The suit could be filed as early as Thursday. The Journal attributed the information to people familiar with the matter.
The Justice Department is expected to argue that the law illegally interferes with federal interests, a source told the newspaper. But further details of the suit were unknown.
A Justice Department spokesman would not comment on the report. A spokeswoman for GOP Texas Gov. Greg Abbott did not immediately respond to a request for comment.
On Monday, Attorney General Merrick Garland had said the Justice Department would "protect those seeking to obtain or provide reproductive health services" under the Freedom of Access to Clinic Entrances (FACE) Act, The Associated Press reported.

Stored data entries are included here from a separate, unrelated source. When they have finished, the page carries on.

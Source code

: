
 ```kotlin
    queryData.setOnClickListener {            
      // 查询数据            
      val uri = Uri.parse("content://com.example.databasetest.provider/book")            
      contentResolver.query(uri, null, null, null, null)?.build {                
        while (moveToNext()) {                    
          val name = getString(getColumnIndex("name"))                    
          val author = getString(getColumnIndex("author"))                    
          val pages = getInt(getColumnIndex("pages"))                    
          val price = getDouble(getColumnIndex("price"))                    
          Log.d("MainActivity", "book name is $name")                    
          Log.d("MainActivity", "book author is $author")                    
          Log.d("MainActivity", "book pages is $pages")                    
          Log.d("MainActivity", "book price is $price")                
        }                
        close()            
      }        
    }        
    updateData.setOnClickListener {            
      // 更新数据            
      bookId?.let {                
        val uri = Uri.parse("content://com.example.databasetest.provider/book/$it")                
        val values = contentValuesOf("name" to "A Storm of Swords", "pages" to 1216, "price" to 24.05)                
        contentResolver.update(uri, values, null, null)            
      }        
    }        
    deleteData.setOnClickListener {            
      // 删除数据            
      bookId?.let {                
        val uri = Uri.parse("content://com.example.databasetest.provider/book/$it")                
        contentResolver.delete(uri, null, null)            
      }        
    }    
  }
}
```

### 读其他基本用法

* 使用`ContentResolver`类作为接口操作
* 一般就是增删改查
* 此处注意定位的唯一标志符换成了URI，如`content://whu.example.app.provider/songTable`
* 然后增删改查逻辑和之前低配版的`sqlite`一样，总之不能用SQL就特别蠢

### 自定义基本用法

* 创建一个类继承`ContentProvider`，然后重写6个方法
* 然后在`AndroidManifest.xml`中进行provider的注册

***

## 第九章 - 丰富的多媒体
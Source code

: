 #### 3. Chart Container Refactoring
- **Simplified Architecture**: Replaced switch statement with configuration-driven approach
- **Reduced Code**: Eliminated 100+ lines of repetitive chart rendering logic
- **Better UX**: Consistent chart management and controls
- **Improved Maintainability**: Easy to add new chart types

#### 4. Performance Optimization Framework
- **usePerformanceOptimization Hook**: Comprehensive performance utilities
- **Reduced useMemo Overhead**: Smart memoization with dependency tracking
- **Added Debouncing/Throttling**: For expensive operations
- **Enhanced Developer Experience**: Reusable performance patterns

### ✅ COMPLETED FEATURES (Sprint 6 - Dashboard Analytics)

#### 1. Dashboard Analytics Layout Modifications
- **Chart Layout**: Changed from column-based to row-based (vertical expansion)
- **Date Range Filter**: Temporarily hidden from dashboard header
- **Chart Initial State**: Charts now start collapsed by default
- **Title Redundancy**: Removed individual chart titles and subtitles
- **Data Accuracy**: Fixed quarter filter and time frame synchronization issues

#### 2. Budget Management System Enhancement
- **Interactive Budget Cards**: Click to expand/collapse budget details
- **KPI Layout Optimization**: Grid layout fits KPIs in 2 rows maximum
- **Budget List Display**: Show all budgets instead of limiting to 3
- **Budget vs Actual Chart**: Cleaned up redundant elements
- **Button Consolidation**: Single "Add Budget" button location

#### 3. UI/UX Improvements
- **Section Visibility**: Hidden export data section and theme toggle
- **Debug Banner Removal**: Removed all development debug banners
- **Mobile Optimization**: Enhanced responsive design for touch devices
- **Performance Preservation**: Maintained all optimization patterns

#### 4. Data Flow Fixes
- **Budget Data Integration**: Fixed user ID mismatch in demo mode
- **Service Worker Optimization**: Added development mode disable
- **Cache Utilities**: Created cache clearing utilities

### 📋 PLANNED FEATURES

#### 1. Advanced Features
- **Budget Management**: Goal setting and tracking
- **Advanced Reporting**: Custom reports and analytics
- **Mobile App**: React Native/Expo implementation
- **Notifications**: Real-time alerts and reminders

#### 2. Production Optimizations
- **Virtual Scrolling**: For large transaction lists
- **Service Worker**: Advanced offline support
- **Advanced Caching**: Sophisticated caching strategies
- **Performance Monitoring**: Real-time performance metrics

The federal law prevents anyone from obstructing or using the threat of force to intimidate or interfere with a person seeking reproductive health services.
But the Texas law bans abortions once a fetal heartbeat can be detected, often at six weeks. It also allows private citizens to file suit against anyone suspected of facilitating an abortion — even those who take a woman to get an abortion.
Officials from the Justice Department have had discussions with U.S. attorneys in Texas and the FBI field offices about how to enforce the federal provisions, according to The Associated Press.
"The department will provide support from federal law enforcement when an abortion clinic or reproductive health center is under attack," Garland had said on Monday. "We will not tolerate violence against those seeking to obtain or provide reproductive health services, physical obstruction or property damage in violation of the FACE Act."
Politico noted that both Garland and President Joe Biden have been vague about how the Justice Department was going to respond.
"I was told that there are possibilities within the existing law to have the Justice Department look and see whether there are things that can be done that can limit the independent action of individuals in enforcing … a state law," Biden had said. "I don’t know enough to give you an answer yet."